Your goal: Go over the entries below line by line, copying each one that contains the word "biggl".

——————

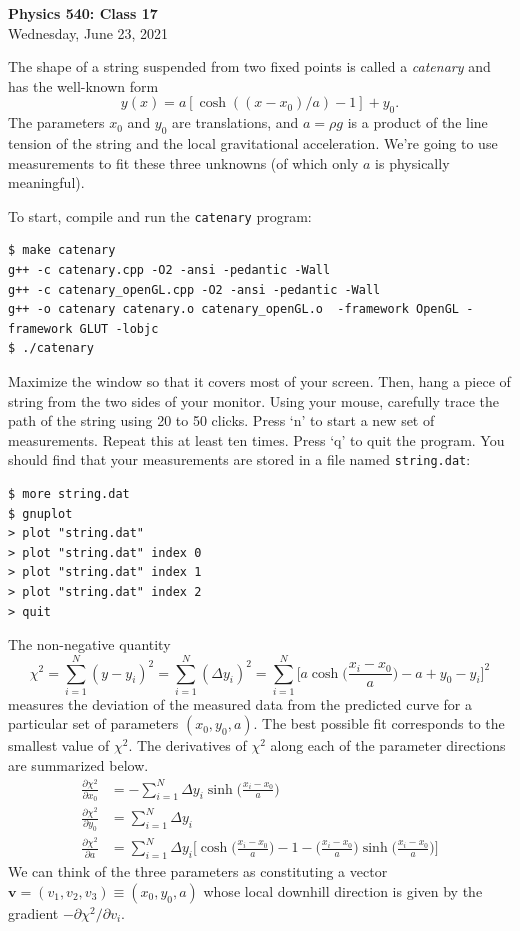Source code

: \documentclass[11pt]{article}
\begin{document}
\begin{center}
{\large\bf Physics 540: Class 17}\\
{\small Wednesday, June 23, 2021}
\end{center}

The shape of a string suspended from two fixed points is called a \emph{catenary} and has the well-known form
\[ y(x) = a[\cosh((x-x_0)/a)-1] + y_0.\] 
The parameters $x_0$ and $y_0$ are translations, and $a = \rho g$ is a product of the line tension of the string
and the local gravitational acceleration. We're going to use measurements to fit these three unknowns (of which
only $a$ is physically meaningful).

To start, compile and run the \verb!catenary! program:
{\small\begin{verbatim}
$ make catenary
g++ -c catenary.cpp -O2 -ansi -pedantic -Wall
g++ -c catenary_openGL.cpp -O2 -ansi -pedantic -Wall
g++ -o catenary catenary.o catenary_openGL.o  -framework OpenGL -framework GLUT -lobjc
$ ./catenary
\end{verbatim}}
Maximize the window so that it covers most of your screen. Then, hang a piece of string from the two sides of your monitor. 
Using your mouse, carefully trace the path of the string using 20 to 50 clicks. Press `n' to start a new set of measurements.
Repeat this at least ten times. Press `q' to quit the program. You should find that your measurements are stored
in a file named \verb!string.dat!:
{\small\begin{verbatim}
$ more string.dat
$ gnuplot
> plot "string.dat"
> plot "string.dat" index 0
> plot "string.dat" index 1
> plot "string.dat" index 2
> quit
\end{verbatim}}

The non-negative quantity
 \[ \chi^2 = \sum_{i=1}^N (y-y_i)^2 =  \sum_{i=1}^N (\Delta y_i)^2 = \sum_{i=1}^N \biggl[a \cosh\biggl(\frac{x_i-x_0}{a}\biggr)-a + y_0-y_i\biggr]^2 
 \] 
 measures the deviation of the measured data from the predicted curve for a particular set of parameters $(x_0,y_0,a)$.
 The best possible fit corresponds to the smallest value of $\chi^2$. 
 The derivatives of $\chi^2$ along each of the parameter directions are summarized below.  
 \begin{align*}
 \frac{\partial\chi^2}{\partial x_0} &= -\sum_{i=1}^N \Delta y_i \sinh\biggl(\frac{x_i-x_0}{a}\biggr)\\
 \frac{\partial\chi^2}{ \partial y_0} &= \sum_{i=1}^N \Delta y_i\\
 \frac{\partial \chi^2}{\partial a} &= \sum_{i=1}^N \Delta y_i \biggl[ \cosh\biggl(\frac{x_i-x_0}{a}\biggr) - 1 - \biggl(\frac{x_i-x_0}{a}\biggr) \sinh\biggl(\frac{x_i-x_0}{a}\biggr) \biggr]
 \end{align*}
We can think of the three parameters as constituting a vector 
$\mathbf{v} = (v_1, v_2, v_3) \equiv (x_0, y_0, a)$ whose local downhill direction is given by the gradient
$-\partial \chi^2/\partial v_i$. 
\end{document}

——————

Exercise answer:
 \[ \chi^2 = \sum_{i=1}^N (y-y_i)^2 =  \sum_{i=1}^N (\Delta y_i)^2 = \sum_{i=1}^N \biggl[a \cosh\biggl(\frac{x_i-x_0}{a}\biggr)-a + y_0-y_i\biggr]^2 
 \frac{\partial\chi^2}{\partial x_0} &= -\sum_{i=1}^N \Delta y_i \sinh\biggl(\frac{x_i-x_0}{a}\biggr)\\
 \frac{\partial \chi^2}{\partial a} &= \sum_{i=1}^N \Delta y_i \biggl[ \cosh\biggl(\frac{x_i-x_0}{a}\biggr) - 1 - \biggl(\frac{x_i-x_0}{a}\biggr) \sinh\biggl(\frac{x_i-x_0}{a}\biggr) \biggr]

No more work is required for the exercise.